CBS announced a major addition to its National Football League broadcasts today, with live streaming of all NFL games coming to Android, iOS, Roku, Apple TV, and Google Chromecast via the CBS All Access service, plus an extension of the partnership to 2022. The financial terms of the deal were not publicized. (Disclosure: CBS Corp. is the parent company of CBS Interactive, which owns Download.com.)
The NFL previously had an exclusive live mobile streaming arrangement with Verizon Wireless, but the two companies announced in December of last year that this deal would be coming to an end starting with the 2018 season. But the new CBS deal is not exclusive. News Corp. spent $3.3 billion in January to secure a five-year deal for Thursday Night Football on the Fox broadcast network, Amazon has an agreement to stream Thursday Night Football on Amazon Prime Video, and NBC retains the rights to air Sunday Night Football, which has become the dominant timeslot for the sport.
What is the CBS All Access streaming video service?
The new CBS package also offers viewers a potentially large savings over pre-existing cable and streaming packages that offer to show you every game. The NFL Game Pass currently costs $100 a year, and DirecTV's Sunday Ticket recently raised its fee to $293.94 for the 2018 season. In contrast, All Access asks $5.99 a month for the Limited Commercials tier, or $9.99 a month for Commercial Free.
While the NFL preseason doesn't get under way until August, you can stream Star Trek discovery on-demand right now, in addition to other exclusive shows, full seasons of CBS programing, plus a live stream of the CBS broadcast from your local affiliate. (Note that live TV streams on All Access will still have ads coming from the network itself.)
The National Football League seeks to shore up eyeballs
The NFL has been experiencing declining viewership over the last year or so, so reaching audiences who don't watch TV in a traditional manner is one of the ways that they can hit the numbers that let them ask for big price tags on partnerships of this size. For example, in 2011, when the Super Bowl hit an all-time viewership record, the league was able to wrangle $27 billion out of NBC for exclusive Sunday Night Football broadcast rights through 2022. (As you may have noticed, this is the same year that the new CBS deal is set to expire, although extensions for this sort of thing are not uncommon.)

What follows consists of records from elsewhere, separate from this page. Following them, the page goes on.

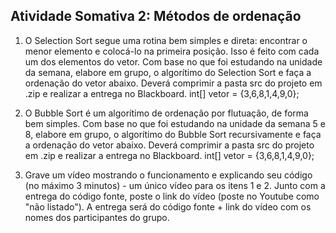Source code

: ## Atividade Somativa 2: Métodos de ordenação

1. O Selection Sort segue uma rotina bem simples e direta: encontrar o menor elemento e colocá-lo na primeira posição. Isso é feito com cada um dos elementos do vetor. Com base no que foi estudando na unidade da semana, elabore em grupo, o algorítimo do Selection Sort e faça a ordenação do vetor abaixo. Deverá comprimir a pasta src do projeto em .zip e realizar a entrega no Blackboard.
int[] vetor = {3,6,8,1,4,9,0};

2. O Bubble Sort é um algorítimo de ordenação por flutuação, de forma bem simples. Com base no que foi estudando na unidade da semana 5 e 8, elabore em grupo, o algorítimo do Bubble Sort recursivamente e faça a ordenação do vetor abaixo. Deverá comprimir a pasta src do projeto em .zip e realizar a entrega no Blackboard.
int[] vetor = {3,6,8,1,4,9,0};

3. Grave um vídeo mostrando o funcionamento e explicando seu código (no máximo 3 minutos) - um único vídeo para os itens 1 e 2. Junto com a entrega do código fonte, poste o link do vídeo (poste no Youtube como "não listado").
A entrega será do código fonte + link do vídeo com os nomes dos participantes do grupo.
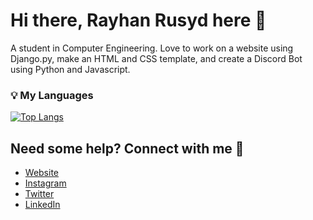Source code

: # Hi there, Rayhan Rusyd here 👋
A student in Computer Engineering. Love to work on a website using Django.py, make an HTML and CSS template, and create a Discord Bot using Python and Javascript. 

### 💡 My Languages
[![Top Langs](https://github-readme-stats.vercel.app/api/top-langs/?username=ryuu12&langs_count=8&show_icons=true&theme=radical)](https://github.com/anuraghazra/github-readme-stats)

## Need some help? Connect with me 💬
- [Website](https://www.ryuu12.com/)
- [Instagram](https://www.instagram.com/rayhanrusyd/)
- [Twitter](https://twitter.com/rayhanrusyd)
- [LinkedIn](https://www.linkedin.com/in/rayhanrusyd/)

<!--
**ryuu12/ryuu12** is a ✨ _special_ ✨ repository because its `README.md` (this file) appears on your GitHub profile.


Here are some ideas to get you started:

- 🔭 I’m currently working on ...
- 🌱 I’m currently learning ...
- 👯 I’m looking to collaborate on ...
- 🤔 I’m looking for help with ...
- 💬 Ask me about ...
- 📫 How to reach me: ...
- 😄 Pronouns: ...
- ⚡ Fun fact: ...
-->
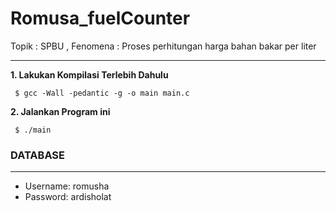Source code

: # Romusa_fuelCounter
Topik : SPBU  , Fenomena : Proses perhitungan harga bahan bakar per liter

<hr>
<b>1. Lakukan Kompilasi Terlebih Dahulu </b> 
<pre><code> $ gcc -Wall -pedantic -g -o main main.c </code></pre>
<b>2. Jalankan Program ini </b>
<pre><code> $ ./main </code></pre>


### DATABASE
<hr>
<ul>
  <li>Username: romusha </li>
  <li>Password: ardisholat </li>
 </ul>
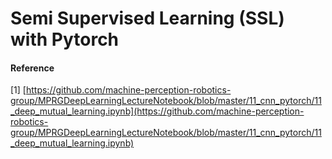 # Semi Supervised Learning (SSL) with Pytorch

#### Reference
[1] [https://github.com/machine-perception-robotics-group/MPRGDeepLearningLectureNotebook/blob/master/11_cnn_pytorch/11_deep_mutual_learning.ipynb](https://github.com/machine-perception-robotics-group/MPRGDeepLearningLectureNotebook/blob/master/11_cnn_pytorch/11_deep_mutual_learning.ipynb)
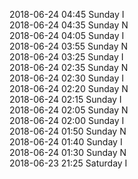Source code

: 2018-06-24 04:45 Sunday  I  
2018-06-24 04:35 Sunday  N  
2018-06-24 04:05 Sunday  I  
2018-06-24 03:55 Sunday  N  
2018-06-24 03:25 Sunday  I  
2018-06-24 02:35 Sunday  N  
2018-06-24 02:30 Sunday  I  
2018-06-24 02:20 Sunday  N  
2018-06-24 02:15 Sunday  I  
2018-06-24 02:05 Sunday  N  
2018-06-24 02:00 Sunday  I  
2018-06-24 01:50 Sunday  N  
2018-06-24 01:40 Sunday  I  
2018-06-24 01:30 Sunday  N  
2018-06-23 21:25 Saturday  I  
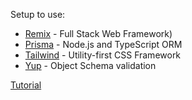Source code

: Setup to use:

- [Remix](https://remix.run/) - Full Stack Web Framework)
- [Prisma](https://www.prisma.io/) - Node.js and TypeScript ORM
- [Tailwind](https://tailwindcss.com/) - Utility-first CSS Framework
- [Yup](https://github.com/jquense/yup) - Object Schema validation

[Tutorial](https://www.youtube.com/watch?v=d_BhzHVV4aQ)
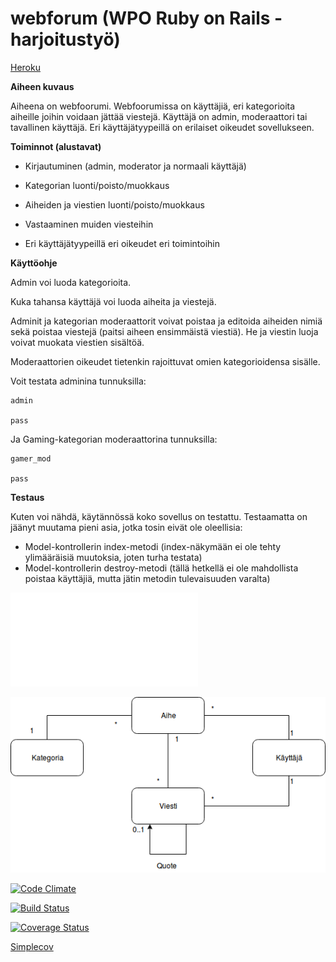 # webforum (WPO Ruby on Rails -harjoitustyö)

[Heroku](https://blueberry-surprise-52605.herokuapp.com/)

**Aiheen kuvaus**

Aiheena on webfoorumi. Webfoorumissa on käyttäjiä, eri kategorioita aiheille joihin voidaan jättää viestejä. Käyttäjä on admin, moderaattori tai tavallinen käyttäjä. Eri käyttäjätyypeillä on erilaiset oikeudet sovellukseen.

**Toiminnot (alustavat)**

*	Kirjautuminen (admin, moderator ja normaali käyttäjä)

*	Kategorian luonti/poisto/muokkaus

*	Aiheiden ja viestien luonti/poisto/muokkaus

*	Vastaaminen muiden viesteihin

* 	Eri käyttäjätyypeillä eri oikeudet eri toimintoihin

**Käyttöohje**

Admin voi luoda kategorioita.

Kuka tahansa käyttäjä voi luoda aiheita ja viestejä. 

Adminit ja kategorian moderaattorit voivat poistaa ja editoida aiheiden nimiä sekä poistaa viestejä (paitsi aiheen ensimmäistä viestiä). He ja viestin luoja voivat muokata viestien sisältöä. 

Moderaattorien oikeudet tietenkin rajoittuvat omien kategorioidensa sisälle.

Voit testata adminina tunnuksilla:

	admin

	pass

Ja Gaming-kategorian moderaattorina tunnuksilla:

	gamer_mod

	pass

**Testaus**

Kuten voi nähdä, käytännössä koko sovellus on testattu. Testaamatta on jäänyt muutama pieni asia, jotka tosin eivät ole oleellisia:

*	Model-kontrollerin index-metodi (index-näkymään ei ole tehty ylimääräisiä muutoksia, joten turha testata)
*	Model-kontrollerin destroy-metodi (tällä hetkellä ei ole mahdollista poistaa käyttäjiä, mutta jätin metodin tulevaisuuden varalta)

![Tuntikirjanpito](/dokumentaatio/tuntikirjanpito.md)

![Kaavio](/dokumentaatio/KAAVIO.png)

[![Code Climate](https://codeclimate.com/github/otsepp/webforum.png)](https://codeclimate.com/github/otsepp/webforum)

[![Build Status](https://travis-ci.org/otsepp/webforum.png)](https://travis-ci.org/otsepp/webforum)

[![Coverage Status](https://coveralls.io/repos/github/otsepp/webforum/badge.svg?branch=master)](https://coveralls.io/github/otsepp/webforum?branch=master)

[Simplecov]()
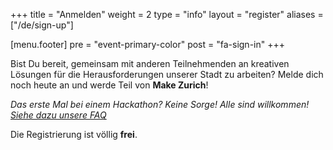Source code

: +++
title = "Anmelden"
weight = 2
type = "info"
layout = "register"
aliases = ["/de/sign-up"]

[menu.footer]
  pre = "event-primary-color"
  post = "fa-sign-in"
+++

Bist Du bereit, gemeinsam mit anderen Teilnehmenden an kreativen Lösungen für die Herausforderungen unserer Stadt zu arbeiten? Melde dich noch heute an und werde Teil von **Make Zurich**!

*Das erste Mal bei einem Hackathon? Keine Sorge! Alle sind willkommen! [Siehe dazu  unsere FAQ](/de/about)*

Die Registrierung ist völlig **frei**.
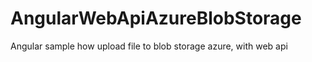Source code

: # AngularWebApiAzureBlobStorage
Angular sample how upload file to blob storage azure,  with web api 
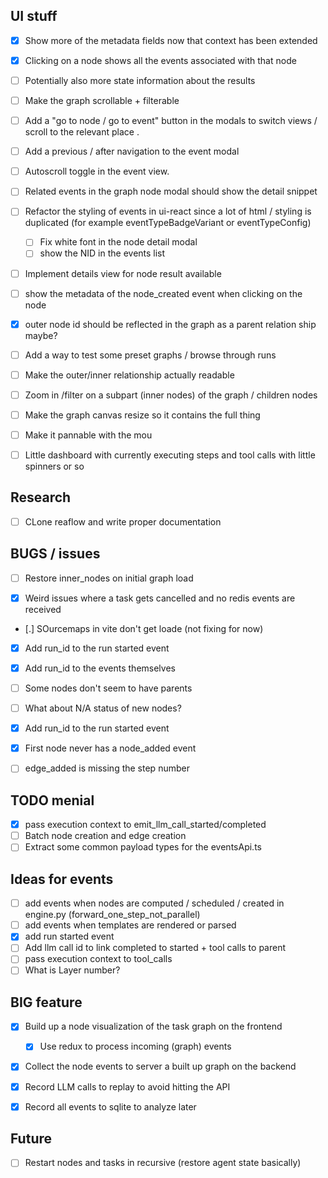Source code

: ## UI stuff

- [x] Show more of the metadata fields now that context has been extended
- [x] Clicking on a node shows all the events associated with that node
- [ ] Potentially also more state information about the results

- [ ] Make the graph scrollable + filterable
- [ ] Add a "go to node / go to event" button in the modals to switch views / scroll to the relevant place .
- [ ] Add a previous / after navigation to the event modal
- [ ] Autoscroll toggle in the event view.

- [ ] Related events in the graph node modal should show the detail snippet

- [ ] Refactor the styling of events in ui-react since a lot of html / styling
      is duplicated (for example eventTypeBadgeVariant or eventTypeConfig)

  - [ ] Fix white font in the node detail modal
  - [ ] show the NID in the events list

- [ ] Implement details view for node result available

- [ ] show the metadata of the node_created event when clicking on the node

- [x] outer node id should be reflected in the graph as a parent relation ship maybe?

- [ ] Add a way to test some preset graphs / browse through runs
- [ ] Make the outer/inner relationship actually readable
- [ ] Zoom in /filter on a subpart (inner nodes) of the graph / children nodes

- [ ] Make the graph canvas resize so it contains the full thing
- [ ] Make it pannable with the mou

- [ ] Little dashboard with currently executing steps and tool calls with little spinners or so

## Research

- [ ] CLone reaflow and write proper documentation

## BUGS / issues

- [ ] Restore inner_nodes on initial graph load

- [x] Weird issues where a task gets cancelled and no redis events are received
- [.] SOurcemaps in vite don't get loade (not fixing for now)

- [x] Add run_id to the run started event
- [x] Add run_id to the events themselves

- [ ] Some nodes don't seem to have parents
- [ ] What about N/A status of new nodes?
- [x] Add run_id to the run started event
- [x] First node never has a node_added event
- [ ] edge_added is missing the step number

## TODO menial

- [x] pass execution context to emit_llm_call_started/completed
- [ ] Batch node creation and edge creation
- [ ] Extract some common payload types for the eventsApi.ts

## Ideas for events

- [ ] add events when nodes are computed / scheduled / created in engine.py (forward_one_step_not_parallel)
- [ ] add events when templates are rendered or parsed
- [x] add run started event
- [ ] Add llm call id to link completed to started + tool calls to parent
- [ ] pass execution context to tool_calls
- [ ] What is Layer number?

## BIG feature

- [x] Build up a node visualization of the task graph on the frontend

  - [x] Use redux to process incoming (graph) events

- [x] Collect the node events to server a built up graph on the backend

- [x] Record LLM calls to replay to avoid hitting the API

- [x] Record all events to sqlite to analyze later

## Future

- [ ] Restart nodes and tasks in recursive (restore agent state basically)
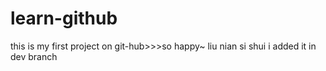 # learn-github
this is my first project on git-hub>>>so happy~
liu nian si shui
i added it in dev branch
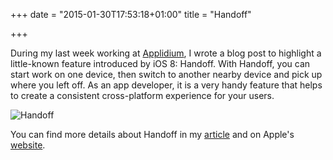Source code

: +++
date = "2015-01-30T17:53:18+01:00"
title = "Handoff"

+++

During my last week working at [Applidium](https://applidium.com), I wrote a blog post to highlight a little-known feature introduced by iOS 8: Handoff. With Handoff, you can start work on one device, then switch to another nearby device and pick up where you left off. As an app developer, it is a very handy feature that helps to create a consistent cross-platform experience for your users.

![Handoff](/images/handoff.png)

You can find more details about Handoff in my [article](https://en.fabernovel.com/insights/tech-en/handoff-the-bridge-between-your-app-and-your-website) and on Apple's [website](http://www.apple.com/macos/continuity/).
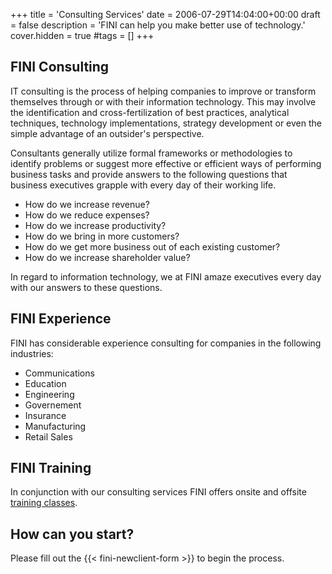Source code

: +++
title = 'Consulting Services'
date = 2006-07-29T14:04:00+00:00
draft = false
description = 'FINI can help you make better use of technology.'
cover.hidden = true
#tags = []
+++

## FINI Consulting

IT consulting is the process of helping companies to improve or
transform themselves through or with their information technology. This
may involve the identification and cross-fertilization of best
practices, analytical techniques, technology implementations, strategy
development or even the simple advantage of an outsider's perspective.

Consultants generally utilize formal frameworks or methodologies to
identify problems or suggest more effective or efficient ways of
performing business tasks and provide answers to the following questions
that business executives grapple with every day of their working life.

- How do we increase revenue?
- How do we reduce expenses?
- How do we increase productivity?
- How do we bring in more customers?
- How do we get more business out of each existing customer?
- How do we increase shareholder value?

In regard to information technology, we at FINI amaze executives every
day with our answers to these questions.

## FINI Experience

FINI has considerable experience consulting for companies in the
following industries:

- Communications
- Education
- Engineering
- Governement
- Insurance
- Manufacturing
- Retail Sales

## FINI Training

In conjunction with our consulting services FINI offers onsite and
offsite [training classes](TrainingClasses).

## How can you start?

Please fill out the {{< fini-newclient-form >}} to begin the process.
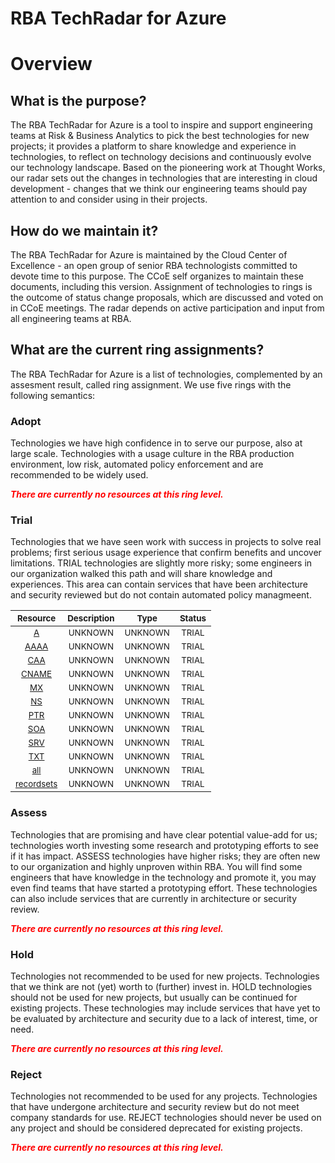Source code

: 
RBA TechRadar for Azure
=======================

# Overview

## What is the purpose?


The RBA TechRadar for Azure is a tool to inspire and support engineering teams at Risk & Business Analytics to pick the best technologies for new projects; it provides a platform to share knowledge and experience in technologies, to reflect on technology decisions and continuously evolve our technology landscape.  Based on the pioneering work at Thought Works, our radar sets out the changes in technologies that are interesting in cloud development - changes that we think our engineering teams should pay attention to and consider using in their projects.
## How do we maintain it?


The RBA TechRadar for Azure is maintained by the Cloud Center of Excellence - an open group of senior RBA technologists committed to devote time to this purpose.  The CCoE self organizes to maintain these documents, including this version.  Assignment of technologies to rings is the outcome of status change proposals, which are discussed and voted on in CCoE meetings.  The radar depends on active participation and input from all engineering teams at RBA.
## What are the current ring assignments?


The RBA TechRadar for Azure is a list of technologies, complemented by an assesment result, called ring assignment.  We use five rings with the following semantics:
### Adopt


Technologies we have high confidence in to serve our purpose, also at large scale.  Technologies with a usage culture in the RBA production environment, low risk, automated policy enforcement and are recommended to be widely used.  
  
***<font color="red"> There are currently no resources at this ring level. </font>***
### Trial


Technologies that we have seen work with success in projects to solve real problems;  first serious usage experience that confirm benefits and uncover limitations.  TRIAL technologies are slightly more risky; some engineers in our organization walked this path and will share knowledge and experiences.  This area can contain services that have been architecture and security reviewed but do not contain automated policy managmeent.  

|<sub>Resource</sub>|<sub>Description</sub>|<sub>Type</sub>|<sub>Status</sub>|
| :---: | :---: | :---: | :---: |
|<sub>[A](https://github.com/openrba/python-azure-techradar/tree/master/Microsoft.Compute/dnszones/A)</sub>|<sub>UNKNOWN</sub>|<sub>UNKNOWN</sub>|<sub>TRIAL</sub>|
|<sub>[AAAA](https://github.com/openrba/python-azure-techradar/tree/master/Microsoft.Compute/dnszones/AAAA)</sub>|<sub>UNKNOWN</sub>|<sub>UNKNOWN</sub>|<sub>TRIAL</sub>|
|<sub>[CAA](https://github.com/openrba/python-azure-techradar/tree/master/Microsoft.Compute/dnszones/CAA)</sub>|<sub>UNKNOWN</sub>|<sub>UNKNOWN</sub>|<sub>TRIAL</sub>|
|<sub>[CNAME](https://github.com/openrba/python-azure-techradar/tree/master/Microsoft.Compute/dnszones/CNAME)</sub>|<sub>UNKNOWN</sub>|<sub>UNKNOWN</sub>|<sub>TRIAL</sub>|
|<sub>[MX](https://github.com/openrba/python-azure-techradar/tree/master/Microsoft.Compute/dnszones/MX)</sub>|<sub>UNKNOWN</sub>|<sub>UNKNOWN</sub>|<sub>TRIAL</sub>|
|<sub>[NS](https://github.com/openrba/python-azure-techradar/tree/master/Microsoft.Compute/dnszones/NS)</sub>|<sub>UNKNOWN</sub>|<sub>UNKNOWN</sub>|<sub>TRIAL</sub>|
|<sub>[PTR](https://github.com/openrba/python-azure-techradar/tree/master/Microsoft.Compute/dnszones/PTR)</sub>|<sub>UNKNOWN</sub>|<sub>UNKNOWN</sub>|<sub>TRIAL</sub>|
|<sub>[SOA](https://github.com/openrba/python-azure-techradar/tree/master/Microsoft.Compute/dnszones/SOA)</sub>|<sub>UNKNOWN</sub>|<sub>UNKNOWN</sub>|<sub>TRIAL</sub>|
|<sub>[SRV](https://github.com/openrba/python-azure-techradar/tree/master/Microsoft.Compute/dnszones/SRV)</sub>|<sub>UNKNOWN</sub>|<sub>UNKNOWN</sub>|<sub>TRIAL</sub>|
|<sub>[TXT](https://github.com/openrba/python-azure-techradar/tree/master/Microsoft.Compute/dnszones/TXT)</sub>|<sub>UNKNOWN</sub>|<sub>UNKNOWN</sub>|<sub>TRIAL</sub>|
|<sub>[all](https://github.com/openrba/python-azure-techradar/tree/master/Microsoft.Compute/dnszones/all)</sub>|<sub>UNKNOWN</sub>|<sub>UNKNOWN</sub>|<sub>TRIAL</sub>|
|<sub>[recordsets](https://github.com/openrba/python-azure-techradar/tree/master/Microsoft.Compute/dnszones/recordsets)</sub>|<sub>UNKNOWN</sub>|<sub>UNKNOWN</sub>|<sub>TRIAL</sub>|

### Assess


Technologies that are promising and have clear potential value-add for us; technologies worth investing some research and prototyping efforts to see if it has impact.  ASSESS technologies have higher risks;  they are often new to our organization and highly unproven within RBA.  You will find some engineers that have knowledge in the technology and promote it, you may even find teams that have started a prototyping effort.  These technologies can also include services that are currently in architecture or security review.  
  
***<font color="red"> There are currently no resources at this ring level. </font>***
### Hold


Technologies not recommended to be used for new projects. Technologies that we think are not (yet) worth to (further) invest in.  HOLD technologies should not be used for new projects, but usually can be continued for existing projects.  These technologies may include services that have yet to be evaluated by architecture and security due to a lack of interest, time, or need.  
  
***<font color="red"> There are currently no resources at this ring level. </font>***
### Reject


Technologies not recommended to be used for any projects. Technologies that have undergone architecture and security review but do not meet company standards for use.  REJECT technologies should never be used on any project and should be considered deprecated for existing projects.  
  
***<font color="red"> There are currently no resources at this ring level. </font>***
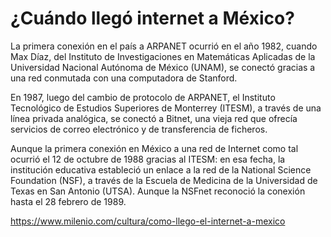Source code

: # ¿Cuándo llegó internet a México?

La primera conexión en el país a ARPANET ocurrió en el año 1982, cuando Max Díaz, del Instituto de Investigaciones en Matemáticas Aplicadas de la Universidad Nacional Autónoma de México (UNAM), se conectó gracias a una red conmutada con una computadora de Stanford.

En 1987, luego del cambio de protocolo de ARPANET, el Instituto Tecnológico de Estudios Superiores de Monterrey (ITESM), a través de una línea privada analógica, se conectó a Bitnet, una vieja red que ofrecía servicios de correo electrónico y de transferencia de ficheros.

Aunque la primera conexión en México a una red de Internet como tal ocurrió el 12 de octubre de 1988 gracias al ITESM: en esa fecha, la institución educativa estableció un enlace a la red de la National Science Foundation (NSF), a través de la Escuela de Medicina de la Universidad de Texas en San Antonio (UTSA). Aunque la NSFnet reconoció la conexión hasta el 28 febrero de 1989.

https://www.milenio.com/cultura/como-llego-el-internet-a-mexico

Also in 2011, ESPN coughed up $15.2 billion to extend its deal for Monday Night Football through 2021 -- nearly the same expiration as the other two partnerships. Is the National Football League aligning these expirations for a particular reason, or is that just how the cards have been falling? At the least, it's an interesting coincidence.
- You will still get Monday Night Football on ESPN, Sunday Night Football on NBC, and Thursday Night Football on Fox and on Amazon. This deal just expands your streaming options to CBS All Access, which will have every game.
- CBS All Access is a paid service, but it's relatively inexpensive compared to current NFL streaming options.